Ich war’s nicht.“ – Das höre ich häufiger, wenn ich auf einer Konfifahrt frage, wer denn den Schrank auf dem Vier-Bett-Zimmer beschädigt hat.

„Ich war’s nicht“ – sagte (im übertragenen Sinn) auch Kain zu Gott, als der nach dem von Kain getöteten Bruder Abel fragte. Es scheint also ein urmenschlicher Reflex zu sein, nicht zu dem zu stehen, was man gemacht hat.
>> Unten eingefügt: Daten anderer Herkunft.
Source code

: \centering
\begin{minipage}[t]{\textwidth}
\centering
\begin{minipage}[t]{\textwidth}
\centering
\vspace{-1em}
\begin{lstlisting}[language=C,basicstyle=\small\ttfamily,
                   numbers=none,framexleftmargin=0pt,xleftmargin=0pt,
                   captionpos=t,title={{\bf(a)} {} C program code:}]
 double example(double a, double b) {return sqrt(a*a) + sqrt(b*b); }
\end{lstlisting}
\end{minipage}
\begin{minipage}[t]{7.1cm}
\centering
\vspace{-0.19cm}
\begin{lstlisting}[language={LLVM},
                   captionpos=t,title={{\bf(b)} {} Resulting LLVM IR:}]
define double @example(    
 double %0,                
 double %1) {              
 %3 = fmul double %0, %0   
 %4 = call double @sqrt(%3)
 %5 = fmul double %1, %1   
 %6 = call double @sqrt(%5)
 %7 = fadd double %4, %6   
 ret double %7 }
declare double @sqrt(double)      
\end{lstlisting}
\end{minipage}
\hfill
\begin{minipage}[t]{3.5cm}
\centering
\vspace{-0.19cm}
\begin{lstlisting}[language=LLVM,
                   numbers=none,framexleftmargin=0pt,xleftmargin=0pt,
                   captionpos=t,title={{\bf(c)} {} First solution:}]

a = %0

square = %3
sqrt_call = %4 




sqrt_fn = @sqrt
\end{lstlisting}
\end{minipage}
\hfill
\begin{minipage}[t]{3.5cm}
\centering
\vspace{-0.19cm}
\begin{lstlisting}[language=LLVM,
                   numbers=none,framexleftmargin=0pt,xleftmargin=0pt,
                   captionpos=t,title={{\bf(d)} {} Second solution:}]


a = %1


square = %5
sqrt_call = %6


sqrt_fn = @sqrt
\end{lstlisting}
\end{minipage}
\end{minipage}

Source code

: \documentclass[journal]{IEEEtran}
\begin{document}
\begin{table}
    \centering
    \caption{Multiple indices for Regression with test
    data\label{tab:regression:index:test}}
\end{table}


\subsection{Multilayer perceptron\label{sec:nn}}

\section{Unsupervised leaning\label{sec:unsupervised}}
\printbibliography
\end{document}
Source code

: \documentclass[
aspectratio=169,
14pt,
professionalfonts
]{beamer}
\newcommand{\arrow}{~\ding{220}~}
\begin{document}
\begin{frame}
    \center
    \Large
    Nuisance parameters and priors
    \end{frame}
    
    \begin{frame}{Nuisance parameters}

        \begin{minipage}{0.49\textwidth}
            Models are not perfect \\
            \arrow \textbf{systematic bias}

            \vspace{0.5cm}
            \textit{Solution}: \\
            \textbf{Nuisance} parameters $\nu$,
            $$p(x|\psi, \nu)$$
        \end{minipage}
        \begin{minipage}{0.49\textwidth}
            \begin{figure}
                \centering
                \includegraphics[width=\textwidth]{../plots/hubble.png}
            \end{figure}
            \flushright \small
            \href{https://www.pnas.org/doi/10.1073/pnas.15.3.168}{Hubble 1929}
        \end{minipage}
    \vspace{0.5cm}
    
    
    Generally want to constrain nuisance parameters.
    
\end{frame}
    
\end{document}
Zur Schuldeinsicht gehört vor allem ein Bewusstsein für das, was „richtig“ und „falsch“ ist. Das bekommen wir in der Regel von unseren Eltern, Lehrerinnen und Lehrern, Erzieherinnen und Erziehern, Familie und Freunden mitgegeben – und hoffentlich von Menschen unserer christlichen Gemeinden.

Werte wie in den Zehn Geboten

Unser „richtig“ und „falsch“ speist sich zu einem großen Teil aus einem Wertekonsens, der in der Bibel verankert ist – in so großen Texten wie den Zehn Geboten oder der Bergpredigt.

Wie gut, wenn wir Menschen wie Natan haben, die sich trauen, uns klar vor den Kopf zu sagen, wenn wir Unrecht tun. Im klaren Bewusstsein dafür, wie schmal manchmal der Grat zwischen Moral und Recht ist. Wir brauchen Menschen, die keine Mittäterinnen oder Mittäter sind, sondern Unrecht als Unrecht benennen. Der Prophet Natan war so ein Mensch.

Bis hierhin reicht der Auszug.